Moving Back To OpenSSL
Void Linux recently announced
that they were going to move back to OpenSSL after originally switching to
LibreSSL in 2014.
It seems that there are a lot of things at play here.
It seems that the main focus of the recent announcement is on the maintainability
and other difficulties of not using the one true SSL/TLS library. To me,
this pragmatically makes sense. However, every time something like this happens
I get this lingering feeling of worry…
Microsoft moving their default browser from their own implementation to
Chromium, and other browsers following suit.
Linux distributions moving en masse to systemd.
Distributed email being slowly crushed and killed by Google with GMail.
And many other examples that aren’t immediately coming to mind.

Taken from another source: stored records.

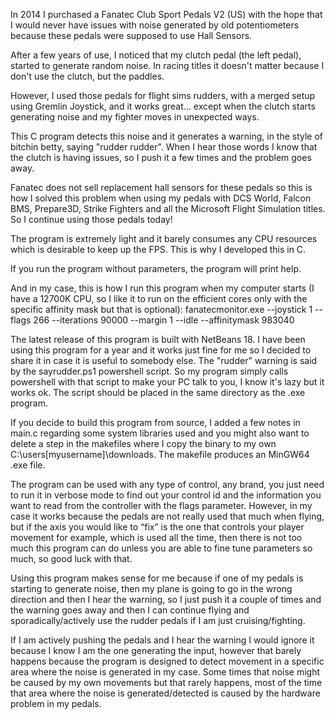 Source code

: In 2014 I purchased a Fanatec Club Sport Pedals V2 (US) with the hope that I would never have issues with noise generated by old potentiometers because these pedals were supposed to use Hall Sensors.

After a few years of use, I noticed that my clutch pedal (the left pedal), started to generate random noise.  In racing titles it doesn't matter because I don't use the clutch, but the paddles.

However, I used those pedals for flight sims rudders, with a merged setup using Gremlin Joystick, and it works great... except when the clutch starts generating noise and my fighter moves in unexpected ways.

This C program detects this noise and it generates a warning, in the style of bitchin betty, saying "rudder rudder".  When I hear those words I know that the clutch is having issues, so I push it a few times and the problem goes away.

Fanatec does not sell replacement hall sensors for these pedals so this is how I solved this problem when using my pedals with DCS World, Falcon BMS, Prepare3D,  Strike Fighters and all the Microsoft Flight Simulation titles.  So I continue using those pedals today!

The program is extremely light and it barely consumes any CPU resources which is desirable to keep up the FPS.  This is why I developed this in C.

If you run the program without parameters, the program will print help.

And in my case, this is how I run this program when my computer starts (I have a 12700K CPU, so I like it to run on the efficient cores only with the specific affinity mask but that is optional):
fanatecmonitor.exe --joystick 1 --flags 266 --iterations 90000 --margin 1 --idle --affinitymask  983040

The latest release of this program is built with NetBeans 18.  I have been using this program for a year and it works just fine for me so I decided to share it in case it is useful to somebody else.  The "rudder" warning is said by the sayrudder.ps1 powershell script.  So my program simply calls powershell with that script to make your PC talk to you, I know it's lazy but it works ok.  The script should be placed in the same directory as the .exe program.

If you decide to build this program from source, I added a few notes in main.c regarding some system libraries used and you might also want to delete a step in the makefiles where I copy the binary to my own C:\users\[myusername]\downloads.  The makefile produces an MinGW64 .exe file.

The program can be used with any type of control, any brand, you just need to run it in verbose mode to find out your control id and the information you want to read from the controller with the flags parameter.   However, in my case it works because the pedals are not really used that much when flying, but if the axis you would like to “fix” is the one that controls your player movement for example, which is used all the time, then there is not too much this program can do unless you are able to fine tune parameters so much, so good luck with that. 

Using this program makes sense for me because if one of my pedals is starting to generate noise, then my plane is going to go in the wrong direction and then I hear the warning, so I just push it a couple of times and the warning goes away and then I can continue flying and sporadically/actively use the rudder pedals if I am just cruising/fighting.  

If I am actively pushing the pedals and I hear the warning I would ignore it because I know I am the one generating the input, however that barely happens because the program is designed to detect movement in a specific area where the noise is generated in my case.   Some times that noise might be caused by my own movements but that rarely happens, most of the time that area where the noise is generated/detected is caused by the hardware problem in my pedals.




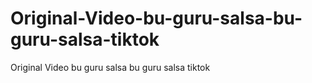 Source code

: # Original-Video-bu-guru-salsa-bu-guru-salsa-tiktok
Original Video bu guru salsa bu guru salsa tiktok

I think it’s great that OpenSSL as a project has made a comeback from the
Heartbleed fiasco, and that it is apparently more actively developed nowadays,
but the fact that we are even at the point of moving back to OpenSSL due to
difficulties with building software is worrying. To me, it looks like a
symptom of software becoming too entrenched and dependent on a single piece
This kind of accusation coming from anyone is going to be hypocritical, since
we all depend on Linux, X11, Wayland, systemd, or some common piece of software
that we take for granted and don’t lose sleep over. However, I think what’s
categorically different about this one is that an alternative was adopted,
worked on, but eventually “failed” (at least for Void, but also possibly for
Linux as well).
I don’t know what the fix for this specific issue would be. I’m not nearly
familiar enough with SSL/TLS or how you would develop software to be agnostic
of dependencies like this. But I think in order to honor principles like
the Unix philosophy, the KISS principle, and countless others, we need to
figure out a way to be more modular for dependency issues like this.